Washington–(ENEWSPF)–October 6, 2009. U.S. Secretary of Education Arne Duncan today announced the Department’s priorities for grants under the $650 million Investing in Innovation Fund (i3). The fund, which is part of the historic $5 billion investment in school reform in the American Recovery and Reinvestment Act (ARRA), will support local efforts to start or expand research-based innovative programs that help close the achievement gap and improve outcomes for students.
“We’re making an unprecedented investment in cutting-edge ideas that will produce the next generation of school reforms,” Secretary Duncan said. “The i3 competition will provide seed money for fresh ideas, help grow promising programs with a good track record and scale up programs with proven results to a national level.”
Individual school districts or groups of districts can apply for the i3 grants, and entrepreneurial nonprofits can join with school districts to submit applications. Colleges and universities, companies and other stakeholders can be supporters of the projects.
Applicants must demonstrate their previous success in closing achievement gaps, improving student progress toward proficiency, increasing graduation rates, or recruiting and retaining high-quality teachers and principals.
Under the proposed priorities, grants would be awarded in three categories:
- Scale-up Grants: The largest possible grant category is focused on programs and practices with the potential to reach hundreds of thousands of students. Applicants must have a strong base of evidence that their program has had a significant effect on improving student achievement.
- Validation Grants: Existing, promising programs that have good evidence of their impact and are ready to improve their evidence base while expanding in their own and other communities.
- Development Grants: The smallest grant level designed to support new and high-potential practices whose impact should be studied further.
“The $650 million Investing in Innovation competition that we are unveiling today is a challenge to school districts and nonprofits,” Secretary Duncan said. “We’re looking to drive reform, reward excellence and dramatically improve our nation’s schools.”
Grant recipients will be required to match federal funds with public or private dollars.
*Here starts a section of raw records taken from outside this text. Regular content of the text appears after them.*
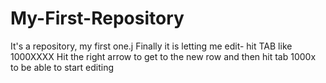 # My-First-Repository
It's a repository, my first one.j
Finally it is letting me edit- hit TAB like 1000XXXX
Hit the right arrow to get to the new row and then hit tab 1000x to be able to start editing 
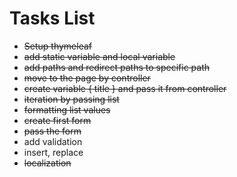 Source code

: # Tasks List
- ~~Setup thymeleaf~~
- ~~add static variable and local variable~~
- ~~add paths and redirect paths to specific path~~
- ~~move to the page by controller~~
- ~~create variable { title } and pass it from controller~~
- ~~iteration by passing list~~
- ~~formatting list values~~
- ~~create first form~~
- ~~pass the form~~
- add validation
- insert, replace
- ~~localization~~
Successful applicants will need to demonstrate how their programs will be sustainable after their federal grants are completed.
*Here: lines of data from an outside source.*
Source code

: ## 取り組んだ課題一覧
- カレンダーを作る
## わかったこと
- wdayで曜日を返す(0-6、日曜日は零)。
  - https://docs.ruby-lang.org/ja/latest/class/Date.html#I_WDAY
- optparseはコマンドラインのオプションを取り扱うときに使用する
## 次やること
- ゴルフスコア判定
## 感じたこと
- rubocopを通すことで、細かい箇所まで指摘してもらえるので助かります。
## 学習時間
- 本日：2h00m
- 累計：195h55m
The U.S. Department of Education will collect public comment on the proposed priorities for 30 days. It plans to publish a final application in early 2010 and accept proposals in the spring. All money under the program will be obligated by September 30, 2010.
ARRA also includes the Race to the Top competition, which will reward states that are leading the way in school reform. A final application for $4 billion in Race to the Top grants will be available by the end of the year. The Department plans to make two rounds of grant awards in 2010. The Department may hold a separate competition for up to $350 million for states to create common assessments to measure whether students are on track to graduate and succeed in college and the workplace.
“Through ARRA, we’ve been able to avert an education recession and save thousands of jobs in schools across the country,” Secretary Duncan said. “But we also need to invest in the next generation of school reforms and educate our way to a better economy.”